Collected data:
......
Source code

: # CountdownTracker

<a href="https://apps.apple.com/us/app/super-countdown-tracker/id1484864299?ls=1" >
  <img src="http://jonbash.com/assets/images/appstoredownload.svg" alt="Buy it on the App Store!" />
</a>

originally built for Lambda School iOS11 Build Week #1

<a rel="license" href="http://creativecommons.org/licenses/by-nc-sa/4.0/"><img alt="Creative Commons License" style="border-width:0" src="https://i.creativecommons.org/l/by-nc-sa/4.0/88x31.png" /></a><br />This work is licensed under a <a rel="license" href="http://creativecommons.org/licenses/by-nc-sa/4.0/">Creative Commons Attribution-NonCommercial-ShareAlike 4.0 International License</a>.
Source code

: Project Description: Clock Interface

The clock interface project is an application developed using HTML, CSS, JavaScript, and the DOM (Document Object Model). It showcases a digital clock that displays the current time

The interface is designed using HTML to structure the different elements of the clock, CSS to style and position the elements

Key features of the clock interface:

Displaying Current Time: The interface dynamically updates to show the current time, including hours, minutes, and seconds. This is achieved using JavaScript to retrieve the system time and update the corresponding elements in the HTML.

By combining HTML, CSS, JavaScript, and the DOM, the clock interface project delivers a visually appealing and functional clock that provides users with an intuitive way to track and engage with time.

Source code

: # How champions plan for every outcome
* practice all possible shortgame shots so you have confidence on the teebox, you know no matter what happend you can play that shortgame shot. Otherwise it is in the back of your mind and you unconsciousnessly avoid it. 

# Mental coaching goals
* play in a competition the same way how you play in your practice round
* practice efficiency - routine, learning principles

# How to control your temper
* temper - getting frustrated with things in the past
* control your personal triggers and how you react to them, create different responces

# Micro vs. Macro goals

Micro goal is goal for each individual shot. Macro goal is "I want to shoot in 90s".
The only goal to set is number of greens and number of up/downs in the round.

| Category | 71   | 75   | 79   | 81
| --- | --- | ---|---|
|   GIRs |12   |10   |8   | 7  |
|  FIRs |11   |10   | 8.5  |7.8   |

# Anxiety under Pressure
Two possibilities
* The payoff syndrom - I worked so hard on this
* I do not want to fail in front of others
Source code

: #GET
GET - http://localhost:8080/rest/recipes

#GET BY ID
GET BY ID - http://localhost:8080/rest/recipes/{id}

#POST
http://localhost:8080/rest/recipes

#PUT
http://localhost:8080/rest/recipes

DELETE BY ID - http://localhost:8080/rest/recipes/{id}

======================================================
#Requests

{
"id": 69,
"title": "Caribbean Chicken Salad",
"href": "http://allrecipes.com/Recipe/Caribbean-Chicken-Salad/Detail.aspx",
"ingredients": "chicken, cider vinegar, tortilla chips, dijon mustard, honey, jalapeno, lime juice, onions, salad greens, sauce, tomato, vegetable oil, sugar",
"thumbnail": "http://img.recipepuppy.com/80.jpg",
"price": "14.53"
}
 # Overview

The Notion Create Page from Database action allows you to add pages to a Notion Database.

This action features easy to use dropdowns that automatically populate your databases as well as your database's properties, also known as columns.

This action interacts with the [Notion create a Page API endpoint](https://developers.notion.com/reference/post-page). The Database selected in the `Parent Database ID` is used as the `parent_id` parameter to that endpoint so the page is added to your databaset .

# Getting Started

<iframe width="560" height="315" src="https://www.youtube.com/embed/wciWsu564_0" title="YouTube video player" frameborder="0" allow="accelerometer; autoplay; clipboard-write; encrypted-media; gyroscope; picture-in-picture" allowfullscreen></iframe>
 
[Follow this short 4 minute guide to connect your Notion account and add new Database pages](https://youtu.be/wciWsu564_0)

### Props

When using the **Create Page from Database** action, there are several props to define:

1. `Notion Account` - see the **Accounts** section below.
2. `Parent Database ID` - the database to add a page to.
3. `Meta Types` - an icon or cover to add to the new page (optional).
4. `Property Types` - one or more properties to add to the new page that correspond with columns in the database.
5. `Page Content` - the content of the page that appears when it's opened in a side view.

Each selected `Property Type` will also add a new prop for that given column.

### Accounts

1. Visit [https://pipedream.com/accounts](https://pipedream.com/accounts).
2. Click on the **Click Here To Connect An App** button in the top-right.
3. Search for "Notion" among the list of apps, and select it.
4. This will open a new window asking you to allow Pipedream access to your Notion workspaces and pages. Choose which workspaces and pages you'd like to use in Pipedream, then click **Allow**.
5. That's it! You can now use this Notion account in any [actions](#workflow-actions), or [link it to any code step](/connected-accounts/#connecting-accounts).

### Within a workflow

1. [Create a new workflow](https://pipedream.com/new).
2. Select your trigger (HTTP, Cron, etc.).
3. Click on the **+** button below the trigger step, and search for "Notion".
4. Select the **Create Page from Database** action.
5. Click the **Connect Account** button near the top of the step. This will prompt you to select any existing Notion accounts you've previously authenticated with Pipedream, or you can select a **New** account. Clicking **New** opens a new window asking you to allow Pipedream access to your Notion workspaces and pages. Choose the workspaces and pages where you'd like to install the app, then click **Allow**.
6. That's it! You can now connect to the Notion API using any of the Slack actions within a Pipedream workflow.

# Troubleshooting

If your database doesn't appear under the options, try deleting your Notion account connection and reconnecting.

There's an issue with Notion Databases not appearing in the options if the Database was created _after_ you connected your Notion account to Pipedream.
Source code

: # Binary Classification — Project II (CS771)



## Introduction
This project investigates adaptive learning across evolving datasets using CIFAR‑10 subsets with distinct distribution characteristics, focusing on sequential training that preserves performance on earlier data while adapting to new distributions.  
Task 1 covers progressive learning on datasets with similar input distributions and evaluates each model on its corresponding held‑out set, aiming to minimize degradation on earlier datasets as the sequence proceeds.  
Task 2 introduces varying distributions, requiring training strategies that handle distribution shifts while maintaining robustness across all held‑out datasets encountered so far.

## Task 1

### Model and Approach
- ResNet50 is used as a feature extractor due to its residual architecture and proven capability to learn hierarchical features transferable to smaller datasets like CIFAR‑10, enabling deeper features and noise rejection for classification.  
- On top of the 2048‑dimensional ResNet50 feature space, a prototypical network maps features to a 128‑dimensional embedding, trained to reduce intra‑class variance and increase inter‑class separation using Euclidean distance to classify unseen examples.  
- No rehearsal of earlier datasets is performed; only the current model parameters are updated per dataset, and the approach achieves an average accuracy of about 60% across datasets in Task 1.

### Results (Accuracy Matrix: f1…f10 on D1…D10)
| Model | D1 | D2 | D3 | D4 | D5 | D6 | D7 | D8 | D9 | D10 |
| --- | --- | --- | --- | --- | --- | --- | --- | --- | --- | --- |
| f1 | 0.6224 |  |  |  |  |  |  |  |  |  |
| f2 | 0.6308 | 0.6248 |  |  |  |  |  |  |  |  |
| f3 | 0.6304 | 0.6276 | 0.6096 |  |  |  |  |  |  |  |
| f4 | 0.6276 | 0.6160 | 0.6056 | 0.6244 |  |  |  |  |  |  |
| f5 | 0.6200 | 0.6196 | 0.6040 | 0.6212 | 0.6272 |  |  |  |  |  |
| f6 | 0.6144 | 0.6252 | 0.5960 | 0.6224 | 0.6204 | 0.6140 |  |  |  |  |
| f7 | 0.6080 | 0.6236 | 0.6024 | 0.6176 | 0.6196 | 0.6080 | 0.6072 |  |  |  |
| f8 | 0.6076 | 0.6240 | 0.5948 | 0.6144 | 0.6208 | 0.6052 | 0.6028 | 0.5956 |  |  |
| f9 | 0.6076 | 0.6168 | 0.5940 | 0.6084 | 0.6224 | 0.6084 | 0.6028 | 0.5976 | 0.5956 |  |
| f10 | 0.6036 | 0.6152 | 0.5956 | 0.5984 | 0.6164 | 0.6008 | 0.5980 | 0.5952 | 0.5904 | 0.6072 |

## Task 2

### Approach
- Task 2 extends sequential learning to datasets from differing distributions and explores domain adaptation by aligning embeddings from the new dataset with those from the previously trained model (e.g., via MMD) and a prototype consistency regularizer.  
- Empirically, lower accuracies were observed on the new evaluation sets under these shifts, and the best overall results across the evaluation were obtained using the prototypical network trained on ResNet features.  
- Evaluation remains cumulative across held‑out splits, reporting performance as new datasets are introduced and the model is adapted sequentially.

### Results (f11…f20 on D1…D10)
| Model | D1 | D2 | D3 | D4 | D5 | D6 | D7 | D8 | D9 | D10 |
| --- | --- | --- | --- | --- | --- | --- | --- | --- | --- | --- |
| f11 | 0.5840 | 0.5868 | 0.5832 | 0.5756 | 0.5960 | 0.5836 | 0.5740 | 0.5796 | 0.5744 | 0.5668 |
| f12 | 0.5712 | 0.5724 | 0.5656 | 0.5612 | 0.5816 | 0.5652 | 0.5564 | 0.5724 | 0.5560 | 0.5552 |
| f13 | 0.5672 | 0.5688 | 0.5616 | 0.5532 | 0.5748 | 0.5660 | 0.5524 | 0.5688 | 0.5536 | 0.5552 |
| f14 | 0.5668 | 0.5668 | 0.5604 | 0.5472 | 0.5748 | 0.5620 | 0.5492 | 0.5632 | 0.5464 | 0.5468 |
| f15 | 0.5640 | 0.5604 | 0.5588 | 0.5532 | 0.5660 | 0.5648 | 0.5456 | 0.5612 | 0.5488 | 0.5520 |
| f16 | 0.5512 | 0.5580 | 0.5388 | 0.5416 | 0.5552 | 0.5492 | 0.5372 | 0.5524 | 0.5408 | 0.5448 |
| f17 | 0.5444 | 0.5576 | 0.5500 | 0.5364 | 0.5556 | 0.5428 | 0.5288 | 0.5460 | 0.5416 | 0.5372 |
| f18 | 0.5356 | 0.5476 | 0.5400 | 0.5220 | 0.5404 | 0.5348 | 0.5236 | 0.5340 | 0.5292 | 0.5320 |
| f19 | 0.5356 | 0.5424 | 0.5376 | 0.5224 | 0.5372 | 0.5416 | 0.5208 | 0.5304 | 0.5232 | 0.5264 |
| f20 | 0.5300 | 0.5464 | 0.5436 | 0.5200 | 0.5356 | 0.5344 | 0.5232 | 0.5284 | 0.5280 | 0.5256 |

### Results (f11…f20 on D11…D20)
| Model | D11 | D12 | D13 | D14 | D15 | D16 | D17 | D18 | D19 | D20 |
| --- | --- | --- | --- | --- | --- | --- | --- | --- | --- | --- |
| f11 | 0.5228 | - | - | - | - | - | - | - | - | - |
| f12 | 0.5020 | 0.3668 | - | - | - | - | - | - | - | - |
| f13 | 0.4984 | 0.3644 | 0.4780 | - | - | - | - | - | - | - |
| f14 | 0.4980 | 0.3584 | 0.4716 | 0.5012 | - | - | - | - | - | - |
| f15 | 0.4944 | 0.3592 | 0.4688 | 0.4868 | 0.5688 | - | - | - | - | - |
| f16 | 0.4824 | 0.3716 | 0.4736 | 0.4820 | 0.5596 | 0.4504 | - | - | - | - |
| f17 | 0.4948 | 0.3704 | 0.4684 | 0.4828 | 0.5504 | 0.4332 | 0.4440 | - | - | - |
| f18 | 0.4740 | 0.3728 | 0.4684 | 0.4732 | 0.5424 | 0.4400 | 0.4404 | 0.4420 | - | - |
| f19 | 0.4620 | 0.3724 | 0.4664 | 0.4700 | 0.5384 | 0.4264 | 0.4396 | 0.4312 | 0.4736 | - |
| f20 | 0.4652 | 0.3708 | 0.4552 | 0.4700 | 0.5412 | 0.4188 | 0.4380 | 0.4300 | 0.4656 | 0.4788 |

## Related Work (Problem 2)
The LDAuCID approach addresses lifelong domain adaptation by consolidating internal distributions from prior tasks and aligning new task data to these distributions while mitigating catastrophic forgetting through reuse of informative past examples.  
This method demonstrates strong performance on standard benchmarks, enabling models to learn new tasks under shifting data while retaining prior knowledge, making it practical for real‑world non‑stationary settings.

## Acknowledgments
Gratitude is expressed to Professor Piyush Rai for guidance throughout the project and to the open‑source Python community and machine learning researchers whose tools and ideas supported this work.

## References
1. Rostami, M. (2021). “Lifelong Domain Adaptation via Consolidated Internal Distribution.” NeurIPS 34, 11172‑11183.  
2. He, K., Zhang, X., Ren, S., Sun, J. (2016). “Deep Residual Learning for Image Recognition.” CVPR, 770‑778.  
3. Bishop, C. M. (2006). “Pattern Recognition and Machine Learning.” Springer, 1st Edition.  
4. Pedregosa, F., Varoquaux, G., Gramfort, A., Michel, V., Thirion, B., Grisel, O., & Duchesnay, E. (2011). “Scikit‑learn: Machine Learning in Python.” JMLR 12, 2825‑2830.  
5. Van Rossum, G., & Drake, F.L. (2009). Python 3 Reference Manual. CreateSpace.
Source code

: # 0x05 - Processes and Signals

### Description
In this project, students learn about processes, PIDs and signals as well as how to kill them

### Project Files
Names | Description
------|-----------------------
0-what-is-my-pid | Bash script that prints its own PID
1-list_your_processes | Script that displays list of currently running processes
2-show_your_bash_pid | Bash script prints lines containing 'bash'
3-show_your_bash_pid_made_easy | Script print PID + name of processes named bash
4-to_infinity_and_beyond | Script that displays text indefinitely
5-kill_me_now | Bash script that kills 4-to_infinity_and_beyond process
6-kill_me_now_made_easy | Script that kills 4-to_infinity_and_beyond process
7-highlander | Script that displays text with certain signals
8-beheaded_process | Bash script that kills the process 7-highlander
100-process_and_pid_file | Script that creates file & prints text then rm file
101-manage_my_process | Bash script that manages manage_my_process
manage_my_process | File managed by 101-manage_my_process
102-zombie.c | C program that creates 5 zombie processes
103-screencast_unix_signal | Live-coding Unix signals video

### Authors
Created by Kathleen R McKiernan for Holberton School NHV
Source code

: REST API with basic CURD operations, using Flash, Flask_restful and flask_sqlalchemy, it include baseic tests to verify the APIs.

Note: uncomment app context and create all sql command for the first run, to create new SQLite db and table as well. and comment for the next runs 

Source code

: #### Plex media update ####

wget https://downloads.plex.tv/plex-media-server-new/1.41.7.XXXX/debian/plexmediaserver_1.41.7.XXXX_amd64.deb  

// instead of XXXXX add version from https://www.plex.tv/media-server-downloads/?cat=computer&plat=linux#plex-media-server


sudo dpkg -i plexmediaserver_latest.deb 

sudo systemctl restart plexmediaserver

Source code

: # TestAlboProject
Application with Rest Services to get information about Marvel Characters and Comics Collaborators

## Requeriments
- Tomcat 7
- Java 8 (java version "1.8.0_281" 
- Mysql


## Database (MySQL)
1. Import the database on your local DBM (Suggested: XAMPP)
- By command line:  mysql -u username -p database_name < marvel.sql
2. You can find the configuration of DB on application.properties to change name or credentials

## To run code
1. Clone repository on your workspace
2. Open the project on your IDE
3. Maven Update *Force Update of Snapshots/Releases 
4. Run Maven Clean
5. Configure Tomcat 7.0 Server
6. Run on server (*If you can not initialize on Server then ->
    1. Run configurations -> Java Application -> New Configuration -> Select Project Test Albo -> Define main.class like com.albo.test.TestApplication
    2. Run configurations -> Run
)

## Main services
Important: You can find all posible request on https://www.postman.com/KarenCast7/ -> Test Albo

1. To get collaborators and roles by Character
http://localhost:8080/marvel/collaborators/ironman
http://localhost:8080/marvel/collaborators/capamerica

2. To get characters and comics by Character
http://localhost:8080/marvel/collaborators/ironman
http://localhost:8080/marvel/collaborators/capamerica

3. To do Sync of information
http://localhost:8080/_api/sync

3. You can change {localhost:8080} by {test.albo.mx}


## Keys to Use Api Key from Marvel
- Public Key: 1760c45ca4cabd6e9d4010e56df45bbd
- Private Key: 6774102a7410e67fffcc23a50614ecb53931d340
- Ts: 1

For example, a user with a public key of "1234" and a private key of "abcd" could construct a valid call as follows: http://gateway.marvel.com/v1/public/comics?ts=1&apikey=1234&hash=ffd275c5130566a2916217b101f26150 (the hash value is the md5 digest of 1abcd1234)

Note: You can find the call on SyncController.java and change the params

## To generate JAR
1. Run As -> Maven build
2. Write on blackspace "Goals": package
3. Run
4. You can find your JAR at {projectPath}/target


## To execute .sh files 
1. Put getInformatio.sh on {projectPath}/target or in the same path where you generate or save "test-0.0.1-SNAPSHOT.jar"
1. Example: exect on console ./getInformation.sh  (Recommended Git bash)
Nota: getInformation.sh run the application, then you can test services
......
Task details
Repeat word for word every line from the start of the entries to the line holding "originally built for", inclusive, and nothing else.

Exercise output
Source code

: # CountdownTracker

<a href="https://apps.apple.com/us/app/super-countdown-tracker/id1484864299?ls=1" >
  <img src="http://jonbash.com/assets/images/appstoredownload.svg" alt="Buy it on the App Store!" />
</a>

originally built for Lambda School iOS11 Build Week #1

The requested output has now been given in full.